Business Brief

Author (Person)
Series Title
Series Details 20.07.06
Publication Date 20/07/2006
Content Type

Internal market rap

The European Commission released its six-monthly internal market scoreboard on Tuesday (18 July). Charlie McCreevy, commissioner for the internal market, criticised the relaxed approach of some member states failing to transpose EU rules into national law. National leaders had failed to deliver on their pledge not to fall below the interim target deficit of 1.5% of total internal market directives. None of the old member states was able to reduce infringement proceedings by 50% in 2003-06, as promised.

VAT refusal

The Commission yesterday (19 July) refused Germany and Austria permission to apply the reverse charge mechanism to the application of VAT. The mechanism would have ensured VAT is only charged once at the point of consumption, thus reducing the flow of money currently exploited by fraudsters.

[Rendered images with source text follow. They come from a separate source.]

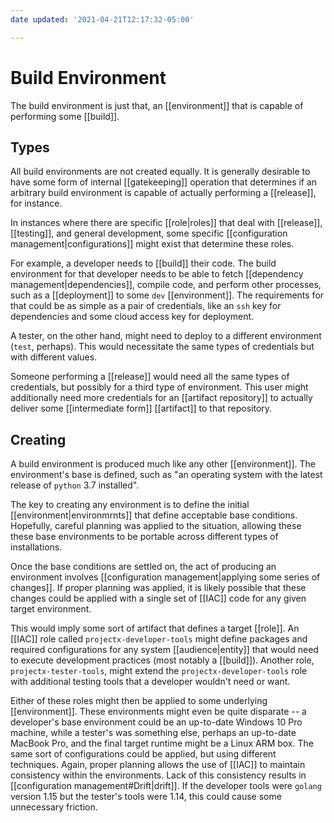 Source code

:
```yaml
---
date updated: '2021-04-21T12:17:32-05:00'

---
```


# Build Environment

The build environment is just that, an [[environment]] that is capable of performing some [[build]].

## Types

All build environments are not created equally.  It is generally desirable to have some form of internal [[gatekeeping]] operation that determines if an arbitrary build environment is capable of actually performing a [[release]], for instance.

In instances where there are specific [[role|roles]] that deal with [[release]], [[testing]], and general development, some specific [[configuration management|configurations]] might exist that determine these roles.

For example, a developer needs to [[build]] their code.  The build environment for that developer needs to be able to fetch [[dependency management|dependencies]], compile code, and perform other processes, such as a [[deployment]] to some `dev` [[environment]].  The requirements for that could be as simple as a pair of credentials, like an `ssh` key for dependencies and some cloud access key for deployment.

A tester, on the other hand, might need to deploy to a different environment (`test`, perhaps).  This would necessitate the same types of credentials but with different values.

Someone performing a [[release]] would need all the same types of credentials, but possibly for a third type of environment.  This user might additionally need more credentials for an [[artifact repository]] to actually deliver some [[intermediate form]] [[artifact]] to that repository.

## Creating

A build environment is produced much like any other [[environment]].  The environment's base is defined, such as "an operating system with the latest release of `python` 3.7 installed".

The key to creating any environment is to define the initial [[environment|environmrnts]] that define acceptable base conditions.  Hopefully, careful planning was applied to the situation, allowing these these base environments to be portable across different types of installations.

Once the base conditions are settled on, the act of producing an environment involves [[configuration management|applying some series of changes]].  If proper planning was applied, it is likely possible that these changes could be applied with a single set of [[IAC]] code for any given target environment.

This would imply some sort of artifact that defines a target [[role]].  An [[IAC]] role called `projectx-developer-tools` might define packages and required configurations for any system [[audience|entity]] that would need to execute development practices (most notably a [[build]]).  Another role, `projectx-tester-tools`, might extend the `projectx-developer-tools` role with additional testing tools that a developer wouldn't need or want.

Either of these roles might then be applied to some underlying [[environment]].  These environments might even be quite disparate -- a developer's base environment could be an up-to-date Windows 10 Pro machine, while a tester's was something else, perhaps an up-to-date MacBook Pro, and the final target runtime might be a Linux ARM box.  The same sort of configurations could be applied, but using different techniques.  Again, proper planning allows the use of [[IAC]] to maintain consistency within the environments.  Lack of this consistency results in [[configuration management#Drift|drift]].  If the developer tools were `golang` version 1.15 but the tester's tools were 1.14, this could cause some unnecessary friction.
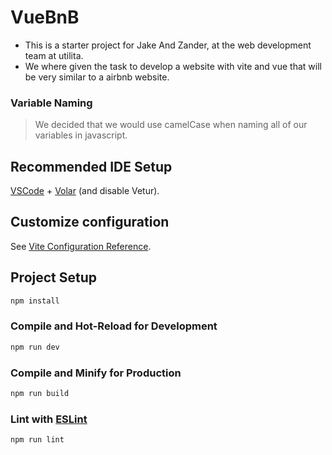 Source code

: # VueBnB
- This is a starter project for Jake And Zander, at the web development team at utilita. 
- We where given the task to develop a website with vite and vue
that will be very similar to a airbnb website.

### **Variable Naming**
> We decided that we would use camelCase when
naming all of our variables in javascript.

## Recommended IDE Setup

[VSCode](https://code.visualstudio.com/) + [Volar](https://marketplace.visualstudio.com/items?itemName=Vue.volar) (and disable Vetur).

## Customize configuration

See [Vite Configuration Reference](https://vite.dev/config/).

## Project Setup

```sh
npm install
```

### Compile and Hot-Reload for Development

```sh
npm run dev
```

### Compile and Minify for Production

```sh
npm run build
```

### Lint with [ESLint](https://eslint.org/)

```sh
npm run lint
```


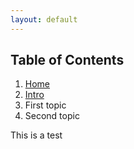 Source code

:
 ```yaml
---
layout: default
---
```


## Table of Contents
1. [Home](/index.md)
2. [Intro](/intro_specfem.md)
  1. First topic
  2. Second topic

This is a test
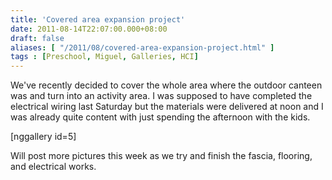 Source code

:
 ```yaml
---
title: 'Covered area expansion project'
date: 2011-08-14T22:07:00.000+08:00
draft: false
aliases: [ "/2011/08/covered-area-expansion-project.html" ]
tags : [Preschool, Miguel, Galleries, HCI]
---
```


We've recently decided to cover the whole area where the outdoor canteen was and turn into an activity area. I was supposed to have completed the electrical wiring last Saturday but the materials were delivered at noon and I was already quite content with just spending the afternoon with the kids.  
  
\[nggallery id=5\]  
  
Will post more pictures this week as we try and finish the fascia, flooring, and electrical works. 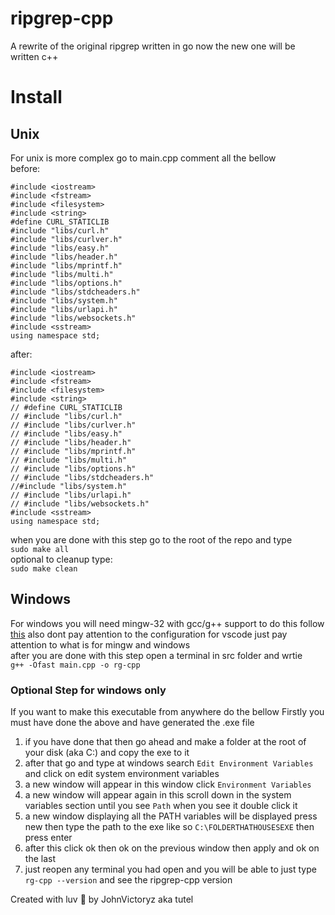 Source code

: # ripgrep-cpp
A rewrite of the original ripgrep written in go now the new one will be written c++

# Install

## Unix
For unix is more complex go to main.cpp comment all the bellow \
before:
```
#include <iostream>
#include <fstream>
#include <filesystem>
#include <string>
#define CURL_STATICLIB
#include "libs/curl.h"
#include "libs/curlver.h"
#include "libs/easy.h"
#include "libs/header.h"
#include "libs/mprintf.h"
#include "libs/multi.h"
#include "libs/options.h"
#include "libs/stdcheaders.h"
#include "libs/system.h"
#include "libs/urlapi.h"
#include "libs/websockets.h"
#include <sstream>
using namespace std;

```
after: 
```
#include <iostream>
#include <fstream>
#include <filesystem>
#include <string>
// #define CURL_STATICLIB
// #include "libs/curl.h"
// #include "libs/curlver.h"
// #include "libs/easy.h"
// #include "libs/header.h"
// #include "libs/mprintf.h"
// #include "libs/multi.h"
// #include "libs/options.h"
// #include "libs/stdcheaders.h"
//#include "libs/system.h"
// #include "libs/urlapi.h"
// #include "libs/websockets.h"
#include <sstream>
using namespace std;

```
when you are done with this step go to the root of the repo and type \
```sudo make all``` \
optional to cleanup type: \
```sudo make clean```

## Windows
For windows you will need mingw-32 with gcc/g++ support to do this follow [this](https://code.visualstudio.com/docs/cpp/config-mingw) also dont pay attention to the configuration for vscode just pay attention to what is for mingw and windows \
after you are done with this step open a terminal in src folder and wrtie \
```g++ -Ofast main.cpp -o rg-cpp```

### Optional Step for windows only
If you want to make this executable from anywhere do the bellow
Firstly you must have done the above and have generated the .exe file 
1) if you have done that then go ahead and make a folder at the root of your disk (aka C:\) and copy the exe to it 
2) after that go and type at windows search ```Edit Environment Variables``` and click on edit system environment variables 
3) a new window will appear in this window click ```Environment Variables``` 
4) a new window will appear again in this scroll down in the system variables section until you see ```Path``` when you see it double click it 
5) a new window displaying all the PATH variables will be displayed press new then type the path to the exe like so ```C:\FOLDERTHATHOUSESEXE``` then press enter 
6) after this click ok then ok on the previous window then apply and ok on the last 
7) just reopen any terminal you had open and you will be able to just type ```rg-cpp --version``` and see the ripgrep-cpp version 

Created with luv 💙 by JohnVictoryz aka tutel
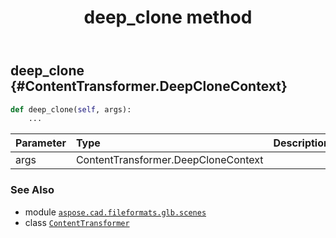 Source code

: ﻿---
title: deep_clone method
second_title: Aspose.CAD for Python via .NET API References
description: 
type: docs
weight: 20
url: /python-net/aspose.cad.fileformats.glb.scenes/contenttransformer/deep_clone/
is_root: false
---

## deep_clone {#ContentTransformer.DeepCloneContext}





```python
def deep_clone(self, args):
    ...
```


| Parameter | Type | Description |
| :- | :- | :- |
| args | ContentTransformer.DeepCloneContext |  |



### See Also
* module [`aspose.cad.fileformats.glb.scenes`](../../)
* class [`ContentTransformer`](/cad/python-net/aspose.cad.fileformats.glb.scenes/contenttransformer)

The Commission said that changes to VAT rules must reduce possibilities for fraud, while creating no "disproportionate administrative burden" for companies. It was thought that reverse charging would impose unnecessary burdens on honest businesses.

Payment card findings

The Commission presented at a public hearing on Monday (17 July) the preliminary findings of its sector inquiry into competition in the retail banking sector, which looked at the markets for payment cards and core retail banking services. Significant competition abuses and obstacles to market entry had been found in the payment cards market. Mastercard criticised the report after the hearing, accusing the Commission of misunderstanding the sector.

Electricity prices rise

Industrial electricity prices went up by more than a quarter between January 2005 and January 2006 in Cyprus (+38.4%), the United Kingdom (+36.2%), Sweden (+30.5%) and Belgium(+25.0%), according to a Eurostat report released on Friday (14 July). The report said household electricity prices rose by 5% over the same period, with the largest increases to be found in Cyprus (+31.4%).

Germans shift deficit

Germany will no longer face budget deficit action, the Commission said. The country is now on track to cut its budget deficit to below 3% by 2007, as set out by the Stability and Growth Pact. Raising VAT from 16% to 19% will help Germany to meet its goal.

Investment up

Foreign direct investment (FDI) flowing out of the EU went up by 19% last year to 153 billion euro, EU statistics agency Eurostat said. FDI into EU25 countries went up by 23% to 70bn euro that same year. Increases were attributed to trade flows between the EU25 and North America.

Independent music companies will this week call for the music giant Sony BMG to be split back into two separate businesses after the European Court of First Instance overturned the European Commission's decision to approve the merger last week.